3. The polymorph of claim 1, wherein the polymorph exhibits an X-ray powder diffraction pattern substantially the same as that shown in FIG. 3, lower trace.

4. The polymorph of claim 1, wherein the polymorph exhibits an infrared spectrum substantially the same as that shown in FIG. 1.

5. The polymorph of claim 2, wherein the polymorph exhibits an infrared spectrum substantially the same as that shown in FIG. 1.

6. The polymorph of claim 3, wherein the polymorph exhibits an infrared spectrum substantially the same as that shown in FIG. 1.

7. A process of preparing an anhydrous, unsolvated crystalline polymorph of ciprofloxacin hydrochloride, comprising: suspending ciprofloxacin hydrochloride monohydrate in a biocompatible solvent; stirring the suspension; collecting the resulting precipitate from the suspension by filtration; drying the precipitate.

8. The process of claim 7, further comprising heating the suspension prior to filtration.

9. A process of preparing an anhydrous, unsolvated crystalline polymorph of ciprofloxacin hydrochloride, comprising: placing a sample of ciprofloxacin hydrochloride monohydrate in a closed, saturated atmosphere of an organic biocompatible solvent, allowing the sample to equilibrate for a period of about 1-5 days so that the monohydrate converts to the desired polymorph, and recovering anhydrous, unsolvated crystalline ciprofloxacin hydrochloride.

10. The process of claim 7, wherein the biocompatible solvent is one which forms an azeotropic mixture with water.

11. The process of claim 8, wherein the biocompatible solvent is one which forms an azeotropic mixture with water.

12. The process of claim 9, wherein the biocompatible solvent is one which forms an azeotropic mixture with water.

13. The process of claim 7, wherein the solvent is ethanol, 1-butanol or 2-butanol.

14. The process of claim 8, wherein the solvent is ethanol, 1-butanol or 2-butanol.

15. The process of claim 9, wherein the solvent is ethanol, 1-butanol or 2-butanol.

16. A pharmaceutical composition comprising the polymorph in claim 1 and a pharmaceutically acceptable carrier.

Description:

FIELD OF INVENTION

This invention relates to ciprofloxacin hydrochloride.
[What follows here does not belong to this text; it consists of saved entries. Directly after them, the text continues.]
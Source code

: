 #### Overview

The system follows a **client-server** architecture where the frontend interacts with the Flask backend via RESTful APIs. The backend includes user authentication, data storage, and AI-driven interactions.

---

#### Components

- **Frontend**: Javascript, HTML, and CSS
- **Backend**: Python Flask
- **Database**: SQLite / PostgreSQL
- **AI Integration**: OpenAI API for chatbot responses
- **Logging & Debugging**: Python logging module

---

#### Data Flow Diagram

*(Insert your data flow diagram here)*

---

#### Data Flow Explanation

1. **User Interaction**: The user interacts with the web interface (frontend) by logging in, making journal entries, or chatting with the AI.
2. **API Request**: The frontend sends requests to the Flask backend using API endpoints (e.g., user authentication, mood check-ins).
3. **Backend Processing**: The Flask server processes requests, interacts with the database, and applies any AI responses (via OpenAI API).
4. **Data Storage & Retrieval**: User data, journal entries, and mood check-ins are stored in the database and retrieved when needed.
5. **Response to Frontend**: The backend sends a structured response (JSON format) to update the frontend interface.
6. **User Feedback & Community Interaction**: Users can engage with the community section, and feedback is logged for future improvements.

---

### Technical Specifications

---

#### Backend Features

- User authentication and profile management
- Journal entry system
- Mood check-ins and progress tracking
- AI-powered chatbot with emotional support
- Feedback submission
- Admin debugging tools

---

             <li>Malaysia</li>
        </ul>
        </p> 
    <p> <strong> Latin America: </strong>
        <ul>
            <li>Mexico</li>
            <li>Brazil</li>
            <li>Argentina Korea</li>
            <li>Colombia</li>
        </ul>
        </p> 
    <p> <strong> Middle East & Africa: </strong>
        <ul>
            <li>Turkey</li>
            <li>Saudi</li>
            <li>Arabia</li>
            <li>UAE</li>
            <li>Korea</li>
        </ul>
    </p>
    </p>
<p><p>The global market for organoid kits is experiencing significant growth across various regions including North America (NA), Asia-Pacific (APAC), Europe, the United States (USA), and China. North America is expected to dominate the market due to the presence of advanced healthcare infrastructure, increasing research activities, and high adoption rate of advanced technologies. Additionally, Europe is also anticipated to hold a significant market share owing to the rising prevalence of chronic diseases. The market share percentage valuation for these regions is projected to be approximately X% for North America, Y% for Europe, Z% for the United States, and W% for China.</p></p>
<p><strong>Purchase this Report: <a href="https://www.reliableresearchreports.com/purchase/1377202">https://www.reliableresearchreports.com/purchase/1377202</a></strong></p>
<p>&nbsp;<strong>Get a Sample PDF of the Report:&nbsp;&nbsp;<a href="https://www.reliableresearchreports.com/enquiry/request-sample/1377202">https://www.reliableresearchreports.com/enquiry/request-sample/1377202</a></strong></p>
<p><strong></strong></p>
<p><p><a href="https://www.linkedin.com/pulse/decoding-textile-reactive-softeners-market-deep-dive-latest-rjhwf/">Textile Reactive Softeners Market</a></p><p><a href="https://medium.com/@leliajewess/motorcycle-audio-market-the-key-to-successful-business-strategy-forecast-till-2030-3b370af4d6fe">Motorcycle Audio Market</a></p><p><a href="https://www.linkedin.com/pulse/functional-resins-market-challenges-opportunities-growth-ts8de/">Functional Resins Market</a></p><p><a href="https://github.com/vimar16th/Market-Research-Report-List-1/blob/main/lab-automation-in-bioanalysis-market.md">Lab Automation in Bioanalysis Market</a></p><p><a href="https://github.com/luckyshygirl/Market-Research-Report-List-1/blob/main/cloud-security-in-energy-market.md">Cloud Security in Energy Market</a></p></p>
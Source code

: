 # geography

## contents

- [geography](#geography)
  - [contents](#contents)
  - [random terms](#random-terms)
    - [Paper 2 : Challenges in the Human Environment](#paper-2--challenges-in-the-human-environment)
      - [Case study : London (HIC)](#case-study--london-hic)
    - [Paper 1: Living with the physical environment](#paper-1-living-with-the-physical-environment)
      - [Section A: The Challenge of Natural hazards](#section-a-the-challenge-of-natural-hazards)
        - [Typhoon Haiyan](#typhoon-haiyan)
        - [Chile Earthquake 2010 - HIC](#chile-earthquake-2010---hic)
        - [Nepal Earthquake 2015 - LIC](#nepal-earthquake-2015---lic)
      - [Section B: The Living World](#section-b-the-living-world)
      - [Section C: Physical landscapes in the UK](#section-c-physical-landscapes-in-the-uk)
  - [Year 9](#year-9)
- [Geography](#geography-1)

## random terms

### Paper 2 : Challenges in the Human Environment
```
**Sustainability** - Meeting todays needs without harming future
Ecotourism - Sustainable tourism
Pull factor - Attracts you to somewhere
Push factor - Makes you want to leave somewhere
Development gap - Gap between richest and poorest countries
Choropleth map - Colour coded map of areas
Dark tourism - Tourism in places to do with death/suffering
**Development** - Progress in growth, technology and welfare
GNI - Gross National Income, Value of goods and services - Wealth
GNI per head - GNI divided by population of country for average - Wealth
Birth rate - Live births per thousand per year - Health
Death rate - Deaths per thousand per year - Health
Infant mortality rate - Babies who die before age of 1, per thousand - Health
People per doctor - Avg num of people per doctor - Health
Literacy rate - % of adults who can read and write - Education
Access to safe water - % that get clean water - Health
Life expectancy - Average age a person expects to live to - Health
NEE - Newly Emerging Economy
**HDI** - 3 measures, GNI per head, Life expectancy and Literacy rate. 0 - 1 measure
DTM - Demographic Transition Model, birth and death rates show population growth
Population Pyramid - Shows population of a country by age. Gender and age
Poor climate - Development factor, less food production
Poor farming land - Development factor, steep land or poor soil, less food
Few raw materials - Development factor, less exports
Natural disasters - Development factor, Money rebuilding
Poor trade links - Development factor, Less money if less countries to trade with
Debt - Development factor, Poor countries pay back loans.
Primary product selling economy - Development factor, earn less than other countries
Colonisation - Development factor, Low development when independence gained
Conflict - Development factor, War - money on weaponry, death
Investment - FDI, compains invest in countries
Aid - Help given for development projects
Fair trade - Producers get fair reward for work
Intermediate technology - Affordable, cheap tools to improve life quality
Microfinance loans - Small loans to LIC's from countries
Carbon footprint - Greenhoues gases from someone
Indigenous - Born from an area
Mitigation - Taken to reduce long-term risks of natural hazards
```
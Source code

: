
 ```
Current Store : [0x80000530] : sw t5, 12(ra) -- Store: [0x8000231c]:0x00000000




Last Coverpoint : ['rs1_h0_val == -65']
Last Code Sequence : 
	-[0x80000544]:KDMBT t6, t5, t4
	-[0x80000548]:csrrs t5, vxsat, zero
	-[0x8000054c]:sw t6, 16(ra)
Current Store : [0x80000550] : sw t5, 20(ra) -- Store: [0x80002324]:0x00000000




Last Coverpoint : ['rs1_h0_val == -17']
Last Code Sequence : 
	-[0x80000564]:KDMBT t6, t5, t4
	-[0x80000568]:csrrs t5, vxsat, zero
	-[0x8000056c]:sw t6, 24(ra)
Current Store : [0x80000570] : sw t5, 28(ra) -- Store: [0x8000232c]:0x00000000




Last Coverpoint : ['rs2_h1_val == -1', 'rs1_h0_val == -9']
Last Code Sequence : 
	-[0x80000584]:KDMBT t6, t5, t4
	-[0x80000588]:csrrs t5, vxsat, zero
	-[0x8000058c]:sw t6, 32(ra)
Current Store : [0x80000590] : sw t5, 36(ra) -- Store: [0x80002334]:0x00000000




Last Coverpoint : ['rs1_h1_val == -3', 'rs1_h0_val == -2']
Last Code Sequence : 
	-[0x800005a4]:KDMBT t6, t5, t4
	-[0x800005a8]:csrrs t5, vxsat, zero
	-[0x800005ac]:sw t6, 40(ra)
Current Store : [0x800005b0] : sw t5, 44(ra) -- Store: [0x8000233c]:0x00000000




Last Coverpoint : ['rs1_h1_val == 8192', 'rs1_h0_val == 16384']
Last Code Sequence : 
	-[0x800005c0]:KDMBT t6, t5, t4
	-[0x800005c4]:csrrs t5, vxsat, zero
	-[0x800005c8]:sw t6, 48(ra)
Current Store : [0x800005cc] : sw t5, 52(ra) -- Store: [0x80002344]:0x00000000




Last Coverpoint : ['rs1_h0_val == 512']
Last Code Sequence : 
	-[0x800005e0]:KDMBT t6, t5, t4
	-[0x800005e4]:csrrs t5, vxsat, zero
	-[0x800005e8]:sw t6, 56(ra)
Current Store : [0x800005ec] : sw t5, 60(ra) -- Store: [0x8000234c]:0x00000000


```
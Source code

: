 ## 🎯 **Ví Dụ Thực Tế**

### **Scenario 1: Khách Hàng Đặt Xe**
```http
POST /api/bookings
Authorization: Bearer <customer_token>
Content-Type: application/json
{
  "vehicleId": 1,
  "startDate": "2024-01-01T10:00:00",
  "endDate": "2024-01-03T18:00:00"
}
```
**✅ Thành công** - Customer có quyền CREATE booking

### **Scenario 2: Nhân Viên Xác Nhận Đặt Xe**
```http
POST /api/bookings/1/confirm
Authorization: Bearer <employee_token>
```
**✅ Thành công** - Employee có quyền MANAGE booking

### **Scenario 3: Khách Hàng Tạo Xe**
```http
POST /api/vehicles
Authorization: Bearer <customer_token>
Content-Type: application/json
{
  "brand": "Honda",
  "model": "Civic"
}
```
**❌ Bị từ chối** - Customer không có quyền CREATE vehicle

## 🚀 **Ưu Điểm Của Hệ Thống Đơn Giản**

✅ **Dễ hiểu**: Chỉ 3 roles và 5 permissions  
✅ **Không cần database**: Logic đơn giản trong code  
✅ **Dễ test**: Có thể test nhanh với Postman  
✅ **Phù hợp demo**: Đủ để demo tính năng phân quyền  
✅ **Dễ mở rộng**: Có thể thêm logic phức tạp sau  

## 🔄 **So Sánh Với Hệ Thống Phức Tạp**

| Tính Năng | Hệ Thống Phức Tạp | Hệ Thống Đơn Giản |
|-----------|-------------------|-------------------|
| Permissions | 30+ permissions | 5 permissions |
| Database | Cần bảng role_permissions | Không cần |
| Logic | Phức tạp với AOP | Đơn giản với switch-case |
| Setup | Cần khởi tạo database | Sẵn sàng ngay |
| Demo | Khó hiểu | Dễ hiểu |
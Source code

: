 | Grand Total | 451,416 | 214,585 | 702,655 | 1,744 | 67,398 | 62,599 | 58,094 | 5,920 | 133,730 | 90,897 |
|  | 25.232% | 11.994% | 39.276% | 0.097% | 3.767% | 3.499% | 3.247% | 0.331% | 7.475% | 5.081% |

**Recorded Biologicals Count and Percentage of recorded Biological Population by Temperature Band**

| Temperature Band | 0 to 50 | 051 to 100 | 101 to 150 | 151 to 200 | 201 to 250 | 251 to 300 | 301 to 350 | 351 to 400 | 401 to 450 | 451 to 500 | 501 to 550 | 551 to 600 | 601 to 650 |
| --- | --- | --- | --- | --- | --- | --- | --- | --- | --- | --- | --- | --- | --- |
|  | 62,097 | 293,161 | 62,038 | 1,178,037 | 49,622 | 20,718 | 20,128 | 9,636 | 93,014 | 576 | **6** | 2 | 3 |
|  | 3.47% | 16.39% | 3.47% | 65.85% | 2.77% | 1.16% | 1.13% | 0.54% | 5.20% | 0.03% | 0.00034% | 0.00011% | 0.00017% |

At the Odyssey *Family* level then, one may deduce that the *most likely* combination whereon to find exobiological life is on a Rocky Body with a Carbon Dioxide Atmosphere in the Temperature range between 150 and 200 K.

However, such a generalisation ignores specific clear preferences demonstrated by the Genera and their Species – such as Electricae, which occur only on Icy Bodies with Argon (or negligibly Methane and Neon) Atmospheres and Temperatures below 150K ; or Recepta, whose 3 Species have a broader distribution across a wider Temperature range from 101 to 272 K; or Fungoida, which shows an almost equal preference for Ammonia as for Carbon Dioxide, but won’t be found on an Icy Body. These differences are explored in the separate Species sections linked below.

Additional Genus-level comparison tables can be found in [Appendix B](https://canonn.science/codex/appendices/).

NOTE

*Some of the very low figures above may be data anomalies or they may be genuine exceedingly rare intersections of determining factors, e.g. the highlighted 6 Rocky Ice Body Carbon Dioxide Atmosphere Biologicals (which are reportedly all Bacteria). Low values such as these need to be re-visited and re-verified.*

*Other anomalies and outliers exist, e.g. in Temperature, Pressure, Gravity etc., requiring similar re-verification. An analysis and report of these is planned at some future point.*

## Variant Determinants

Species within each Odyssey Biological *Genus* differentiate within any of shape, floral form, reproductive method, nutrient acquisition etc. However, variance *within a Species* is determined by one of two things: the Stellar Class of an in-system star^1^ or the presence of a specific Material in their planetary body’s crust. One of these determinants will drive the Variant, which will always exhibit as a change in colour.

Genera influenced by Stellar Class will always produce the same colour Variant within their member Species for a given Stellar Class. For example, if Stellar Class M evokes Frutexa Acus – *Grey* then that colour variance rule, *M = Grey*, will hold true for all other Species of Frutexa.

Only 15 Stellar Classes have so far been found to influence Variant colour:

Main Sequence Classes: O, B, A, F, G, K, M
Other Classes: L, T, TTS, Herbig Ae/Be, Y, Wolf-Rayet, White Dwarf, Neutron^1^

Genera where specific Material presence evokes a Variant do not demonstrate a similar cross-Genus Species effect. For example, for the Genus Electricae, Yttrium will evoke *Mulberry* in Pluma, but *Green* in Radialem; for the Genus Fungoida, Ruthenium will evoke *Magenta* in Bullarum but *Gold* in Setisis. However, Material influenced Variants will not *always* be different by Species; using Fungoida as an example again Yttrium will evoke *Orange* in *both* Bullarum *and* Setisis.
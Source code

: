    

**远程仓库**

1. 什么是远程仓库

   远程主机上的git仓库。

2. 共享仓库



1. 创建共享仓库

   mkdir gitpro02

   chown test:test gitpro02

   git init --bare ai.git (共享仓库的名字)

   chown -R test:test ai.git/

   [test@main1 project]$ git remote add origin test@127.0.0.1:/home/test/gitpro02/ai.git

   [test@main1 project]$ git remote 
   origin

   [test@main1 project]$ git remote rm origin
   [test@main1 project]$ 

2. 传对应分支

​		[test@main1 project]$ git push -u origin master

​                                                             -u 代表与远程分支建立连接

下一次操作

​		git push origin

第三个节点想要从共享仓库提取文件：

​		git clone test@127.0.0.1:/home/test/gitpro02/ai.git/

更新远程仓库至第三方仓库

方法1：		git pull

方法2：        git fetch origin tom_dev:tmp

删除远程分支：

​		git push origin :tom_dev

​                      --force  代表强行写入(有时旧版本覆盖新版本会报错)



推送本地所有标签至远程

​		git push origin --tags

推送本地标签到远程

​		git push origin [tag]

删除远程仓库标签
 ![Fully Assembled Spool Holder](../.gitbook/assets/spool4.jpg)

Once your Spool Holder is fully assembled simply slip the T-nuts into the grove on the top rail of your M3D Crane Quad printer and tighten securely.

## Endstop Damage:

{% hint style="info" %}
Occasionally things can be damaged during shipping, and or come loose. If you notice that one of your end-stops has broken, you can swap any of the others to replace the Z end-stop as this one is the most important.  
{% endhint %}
In particular it relates to an anhydrous crystalline form of ciprofloxacin hydrochloride and syntheses thereof.

BRIEF DESCRIPTION OF BACKGROUND

Ciprofloxacin is chemically known as 1-cyclopropyl-6-fluoro-1,4-dihydro-4-oxo-7-(1-piperazinyl)-3-quinolinecarboxylic acid and belonging to a class of compounds called fluoroquinolones. The hydrochloride salt of ciprofloxacin, shown as structure (I) below, is a broad spectrum synthetic antibiotic effective against gram-positive organisms, such as methicillin-sensitive S. aureus, and gram-negative bacteria that include Enterobacteriaceae, Acinetobacter, Aeromonas, H. influenzae, M Catarrhalis, N. gonorrhoeae, N. meningitides, P. aeruginosa, and P. multocida. Ciprofloxacin hydrochloride also exhibits in vitro activity against other pathogens such as L. pneumophila, M. pneumoniae, and B. anthracis.

Ciprofloxacin hydrochloride exhibits its antibacterial activity by inhibiting topoisomerase II (DNA gyrase) and topoisomerase IV (both Type II topoisomerases), enzymes that are necessary for bacterial DNA replication, transcription, repair, and recombination. Topoisomerases prevent “overwinding” or excessive positive supercoiling of the DNA which can occur during and after replication. By blocking topoisomerase activity, ciprofloxacin hydrochloride inhibits DNA replication thereby resulting in cell death. Ciprofloxacin hydrochloride has been shown to be effective for the treatment of various infections including urinary tract infections, respiratory tract infections, acute sinusitis, acute uncomplicated cystitis, chronic bacterial prostates, skin and soft tissue infections, infectious diarrhea, typhoid fever, uncomplicated gonorrhea, and septicemia.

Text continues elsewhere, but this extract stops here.